504.1. According to Crouhy , "Following a series of failures and near-failures of large financial institutions between 2007 and 2009, boards professed ignorance of the risks that had been assumed in the pursuit of profit--and sometimes senior management offered the same excuse. In particular, the risk management function at many firms failed to attract the attention of senior management, or the boards, to the risk accumulated in structured financial products. One reason may have been a process of marginalization of the role of risk management in financial institutions during the boom years in the run-up to the crisis." Following the crisis, a debate therefore ensued about the role of corporate governance. About the key areas of debate, which of the following is the LEAST plausible?

a. Because banks have a uniquely complicated set of stakeholders, the usual solution of empowering shareholders (equity owners) may not be the complete governance solution
b. As the boards at all of the large failures during the crises lacked both banking expertise and expert insiders, there is a an obvious and high correlation between board composition (i.e., independence, banking expertise) and bank failure
c. Regulators have pushed banks to set out a formal board-approved risk appetite. This risk appetite can be translated into an enterprise-wise set of risk limits, but definition and translation of "risk appetite" remains a work-in-progress
d. One of the key levers of the board in determining bank behavior on risk is control over compensation schemes. Some banks have begun to institute reforms such as making bonuses a smaller part of the compensation page, including bonus clawbacks and deferred payments to capture longer-term risks.
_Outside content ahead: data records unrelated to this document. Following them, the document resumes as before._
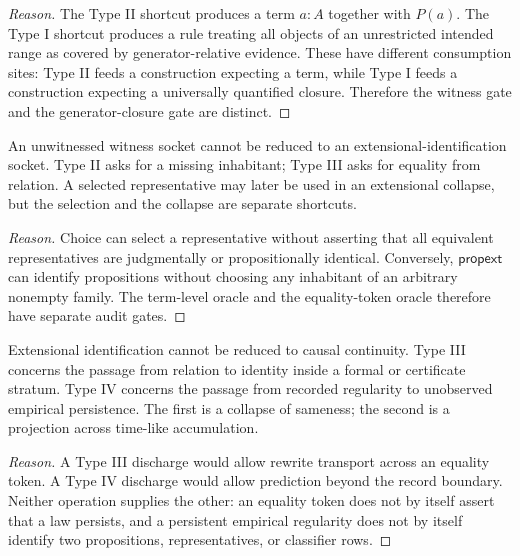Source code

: \begin{proof}[Reason]
The Type II shortcut produces a term $a:A$ together with $P(a)$. The Type I shortcut produces a rule treating all objects of an unrestricted intended range as covered by generator-relative evidence. These have different consumption sites: Type II feeds a construction expecting a term, while Type I feeds a construction expecting a universally quantified closure. Therefore the witness gate and the generator-closure gate are distinct.
\end{proof}

\begin{lemma}
\label{lem:transcendental-supply-II-not-III}
An unwitnessed witness socket cannot be reduced to an extensional-identification socket. Type II asks for a missing inhabitant; Type III asks for equality from relation. A selected representative may later be used in an extensional collapse, but the selection and the collapse are separate shortcuts.
\end{lemma}

\begin{proof}[Reason]
Choice can select a representative without asserting that all equivalent representatives are judgmentally or propositionally identical. Conversely, $\mathsf{propext}$ can identify propositions without choosing any inhabitant of an arbitrary nonempty family. The term-level oracle and the equality-token oracle therefore have separate audit gates.
\end{proof}

\begin{lemma}
\label{lem:transcendental-supply-III-not-IV}
Extensional identification cannot be reduced to causal continuity. Type III concerns the passage from relation to identity inside a formal or certificate stratum. Type IV concerns the passage from recorded regularity to unobserved empirical persistence. The first is a collapse of sameness; the second is a projection across time-like accumulation.
\end{lemma}

\begin{proof}[Reason]
A Type III discharge would allow rewrite transport across an equality token. A Type IV discharge would allow prediction beyond the record boundary. Neither operation supplies the other: an equality token does not by itself assert that a law persists, and a persistent empirical regularity does not by itself identify two propositions, representatives, or classifier rows.
\end{proof}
504.2. Crouhy writes, "The board may be challenged by the complexity of the risk management process, but the principles at a strategic level are quite simple. There are only four basic choices in risk management." Each of the following of one of his four basic choices EXCEPT which is not?

a. Avoid risk by choosing not to undertake some activities.
b. Transfer risk to third parties through insurance, hedging, and outsourcing.
c. Mitigate (reduce) risk; e.g., mitigate operational risk through preventive and detective control measures.
d. Reclassify (redefine) risk; e.g., exclude liquidity risk from the definition of financial risk, prioritize accounting performance


504.3. Among the choices, which question probably serves as the best gauge of whether a company takes its risk process seriously?

a. What is the quality and quantity of slogans published because communication is the key?
b. Does the board have a separate Audit committee and is the Audit chairperson a Certified FRM?
c. How is human capital employed; e.g., career paths for risk managers, reporting structure, compensation?
d. Does the board undertake risk management on a day-to-day basis?